# Problem
Please write out the listing exactly, with nothing altered.

# Data extracts
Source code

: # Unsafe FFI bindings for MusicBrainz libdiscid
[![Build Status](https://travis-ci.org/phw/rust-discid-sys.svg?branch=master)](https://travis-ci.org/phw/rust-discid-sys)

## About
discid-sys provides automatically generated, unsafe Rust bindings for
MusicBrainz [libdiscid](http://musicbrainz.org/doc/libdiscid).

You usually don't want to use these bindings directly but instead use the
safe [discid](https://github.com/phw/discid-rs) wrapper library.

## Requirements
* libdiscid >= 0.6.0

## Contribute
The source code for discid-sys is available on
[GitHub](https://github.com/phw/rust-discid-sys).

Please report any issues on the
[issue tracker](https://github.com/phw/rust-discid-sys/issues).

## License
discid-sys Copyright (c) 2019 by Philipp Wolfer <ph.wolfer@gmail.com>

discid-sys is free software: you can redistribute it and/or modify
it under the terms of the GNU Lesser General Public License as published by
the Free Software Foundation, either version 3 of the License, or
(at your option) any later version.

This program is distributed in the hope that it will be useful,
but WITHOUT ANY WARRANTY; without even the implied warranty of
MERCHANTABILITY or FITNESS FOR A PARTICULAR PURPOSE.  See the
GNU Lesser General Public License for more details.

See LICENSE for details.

# Answer space
Source code

: # Unsafe FFI bindings for MusicBrainz libdiscid
[![Build Status](https://travis-ci.org/phw/rust-discid-sys.svg?branch=master)](https://travis-ci.org/phw/rust-discid-sys)

## About
discid-sys provides automatically generated, unsafe Rust bindings for
MusicBrainz [libdiscid](http://musicbrainz.org/doc/libdiscid).

You usually don't want to use these bindings directly but instead use the
safe [discid](https://github.com/phw/discid-rs) wrapper library.

## Requirements
* libdiscid >= 0.6.0

## Contribute
The source code for discid-sys is available on
[GitHub](https://github.com/phw/rust-discid-sys).

Please report any issues on the
[issue tracker](https://github.com/phw/rust-discid-sys/issues).

## License
discid-sys Copyright (c) 2019 by Philipp Wolfer <ph.wolfer@gmail.com>

discid-sys is free software: you can redistribute it and/or modify
it under the terms of the GNU Lesser General Public License as published by
the Free Software Foundation, either version 3 of the License, or
(at your option) any later version.

This program is distributed in the hope that it will be useful,
but WITHOUT ANY WARRANTY; without even the implied warranty of
MERCHANTABILITY or FITNESS FOR A PARTICULAR PURPOSE.  See the
GNU Lesser General Public License for more details.

See LICENSE for details.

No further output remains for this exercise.